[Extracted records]
+---+

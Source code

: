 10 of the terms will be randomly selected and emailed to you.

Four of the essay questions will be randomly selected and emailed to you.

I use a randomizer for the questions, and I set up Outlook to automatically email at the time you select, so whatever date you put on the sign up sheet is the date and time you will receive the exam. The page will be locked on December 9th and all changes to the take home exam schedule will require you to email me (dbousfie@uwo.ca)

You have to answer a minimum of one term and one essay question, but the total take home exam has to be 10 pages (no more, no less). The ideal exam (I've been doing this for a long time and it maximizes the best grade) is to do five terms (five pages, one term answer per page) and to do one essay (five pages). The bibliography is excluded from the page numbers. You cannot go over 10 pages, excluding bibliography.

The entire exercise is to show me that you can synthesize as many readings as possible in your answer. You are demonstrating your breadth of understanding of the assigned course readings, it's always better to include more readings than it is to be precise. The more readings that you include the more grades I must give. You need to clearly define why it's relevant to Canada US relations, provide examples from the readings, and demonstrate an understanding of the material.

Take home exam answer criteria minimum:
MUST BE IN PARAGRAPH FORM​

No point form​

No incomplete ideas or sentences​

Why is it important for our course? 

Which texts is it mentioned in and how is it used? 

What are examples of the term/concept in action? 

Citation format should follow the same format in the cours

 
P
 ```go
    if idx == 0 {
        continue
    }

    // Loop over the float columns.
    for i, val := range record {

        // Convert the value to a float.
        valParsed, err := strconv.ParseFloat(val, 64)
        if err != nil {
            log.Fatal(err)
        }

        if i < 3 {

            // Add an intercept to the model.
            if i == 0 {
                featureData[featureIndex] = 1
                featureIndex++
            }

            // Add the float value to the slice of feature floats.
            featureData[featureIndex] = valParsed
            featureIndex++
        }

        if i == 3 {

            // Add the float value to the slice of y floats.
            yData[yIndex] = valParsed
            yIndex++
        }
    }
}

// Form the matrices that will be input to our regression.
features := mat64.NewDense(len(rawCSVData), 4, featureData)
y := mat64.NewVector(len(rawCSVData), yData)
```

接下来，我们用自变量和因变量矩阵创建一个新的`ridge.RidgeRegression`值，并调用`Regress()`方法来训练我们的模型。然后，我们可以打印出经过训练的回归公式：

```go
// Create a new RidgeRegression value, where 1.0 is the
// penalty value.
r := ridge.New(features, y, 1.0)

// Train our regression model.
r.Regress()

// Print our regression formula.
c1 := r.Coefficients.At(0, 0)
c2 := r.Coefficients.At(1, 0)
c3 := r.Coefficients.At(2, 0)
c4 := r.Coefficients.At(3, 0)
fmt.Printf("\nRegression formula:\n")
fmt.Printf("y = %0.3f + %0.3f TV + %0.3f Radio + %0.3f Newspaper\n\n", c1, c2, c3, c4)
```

+---+

Work to complete. Write each entry out again. Do not change a word.

Final answer.
Source code

: 10 of the terms will be randomly selected and emailed to you.

Four of the essay questions will be randomly selected and emailed to you.

I use a randomizer for the questions, and I set up Outlook to automatically email at the time you select, so whatever date you put on the sign up sheet is the date and time you will receive the exam. The page will be locked on December 9th and all changes to the take home exam schedule will require you to email me (dbousfie@uwo.ca)

You have to answer a minimum of one term and one essay question, but the total take home exam has to be 10 pages (no more, no less). The ideal exam (I've been doing this for a long time and it maximizes the best grade) is to do five terms (five pages, one term answer per page) and to do one essay (five pages). The bibliography is excluded from the page numbers. You cannot go over 10 pages, excluding bibliography.

The entire exercise is to show me that you can synthesize as many readings as possible in your answer. You are demonstrating your breadth of understanding of the assigned course readings, it's always better to include more readings than it is to be precise. The more readings that you include the more grades I must give. You need to clearly define why it's relevant to Canada US relations, provide examples from the readings, and demonstrate an understanding of the material.

Take home exam answer criteria minimum:
MUST BE IN PARAGRAPH FORM​

No point form​

No incomplete ideas or sentences​

Why is it important for our course? 

Which texts is it mentioned in and how is it used? 

What are examples of the term/concept in action? 

Citation format should follow the same format in the cours

 
P
 ```go
    if idx == 0 {
        continue
    }

    // Loop over the float columns.
    for i, val := range record {

        // Convert the value to a float.
        valParsed, err := strconv.ParseFloat(val, 64)
        if err != nil {
            log.Fatal(err)
        }

        if i < 3 {

            // Add an intercept to the model.
            if i == 0 {
                featureData[featureIndex] = 1
                featureIndex++
            }

            // Add the float value to the slice of feature floats.
            featureData[featureIndex] = valParsed
            featureIndex++
        }

        if i == 3 {

            // Add the float value to the slice of y floats.
            yData[yIndex] = valParsed
            yIndex++
        }
    }
}

// Form the matrices that will be input to our regression.
features := mat64.NewDense(len(rawCSVData), 4, featureData)
y := mat64.NewVector(len(rawCSVData), yData)
```

接下来，我们用自变量和因变量矩阵创建一个新的`ridge.RidgeRegression`值，并调用`Regress()`方法来训练我们的模型。然后，我们可以打印出经过训练的回归公式：

```go
// Create a new RidgeRegression value, where 1.0 is the
// penalty value.
r := ridge.New(features, y, 1.0)

// Train our regression model.
r.Regress()

// Print our regression formula.
c1 := r.Coefficients.At(0, 0)
c2 := r.Coefficients.At(1, 0)
c3 := r.Coefficients.At(2, 0)
c4 := r.Coefficients.At(3, 0)
fmt.Printf("\nRegression formula:\n")
fmt.Printf("y = %0.3f + %0.3f TV + %0.3f Radio + %0.3f Newspaper\n\n", c1, c2, c3, c4)
```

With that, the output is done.